## Records from a collection
_ _ _ _ _

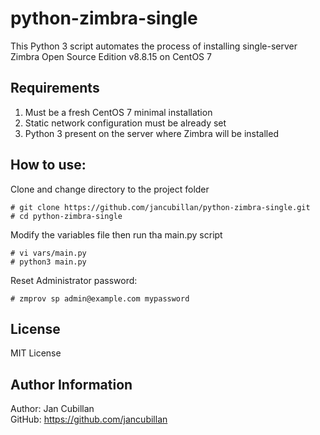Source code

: python-zimbra-single
====================

This Python 3 script automates the process of installing single-server Zimbra Open Source Edition v8.8.15 on CentOS 7

Requirements
------------

1) Must be a fresh CentOS 7 minimal installation
2) Static network configuration must be already set
3) Python 3 present on the server where Zimbra will be installed

How to use:
-----------
Clone and change directory to the project folder

    # git clone https://github.com/jancubillan/python-zimbra-single.git
    # cd python-zimbra-single

Modify the variables file then run tha main.py script

    # vi vars/main.py
    # python3 main.py

Reset Administrator password:

    # zmprov sp admin@example.com mypassword

License
-------

MIT License

Author Information
------------------

Author: Jan Cubillan<br/>
GitHub: https://github.com/jancubillan<br/>
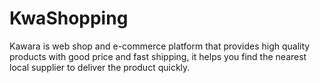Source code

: # KwaShopping

Kawara is web shop and e-commerce platform that provides high quality products with good price and fast shipping, it helps you find the nearest local supplier to deliver the product quickly.
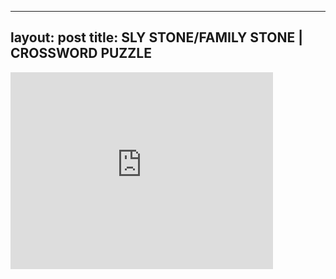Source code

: 

---
layout: post
title: SLY STONE/FAMILY STONE | CROSSWORD PUZZLE
---


<iframe width="420" height="315" src="http://www.youtube.com/embed/d9NyLl6VAJQ" frameborder="0" allowfullscreen></iframe>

_ _ _ _ _

## WHAT IS BEING ASKED
Set down the records again exactly as they appear, leaving each picture behind.

## ANSWER AREA
Source code

: python-zimbra-single
====================

This Python 3 script automates the process of installing single-server Zimbra Open Source Edition v8.8.15 on CentOS 7

Requirements
------------

1) Must be a fresh CentOS 7 minimal installation
2) Static network configuration must be already set
3) Python 3 present on the server where Zimbra will be installed

How to use:
-----------
Clone and change directory to the project folder

    # git clone https://github.com/jancubillan/python-zimbra-single.git
    # cd python-zimbra-single

Modify the variables file then run tha main.py script

    # vi vars/main.py
    # python3 main.py

Reset Administrator password:

    # zmprov sp admin@example.com mypassword

License
-------

MIT License

Author Information
------------------

Author: Jan Cubillan<br/>
GitHub: https://github.com/jancubillan<br/>
Source code

: # KwaShopping

Kawara is web shop and e-commerce platform that provides high quality products with good price and fast shipping, it helps you find the nearest local supplier to deliver the product quickly.
Source code

: 

---
layout: post
title: SLY STONE/FAMILY STONE | CROSSWORD PUZZLE
---


<iframe width="420" height="315" src="http://www.youtube.com/embed/d9NyLl6VAJQ" frameborder="0" allowfullscreen></iframe>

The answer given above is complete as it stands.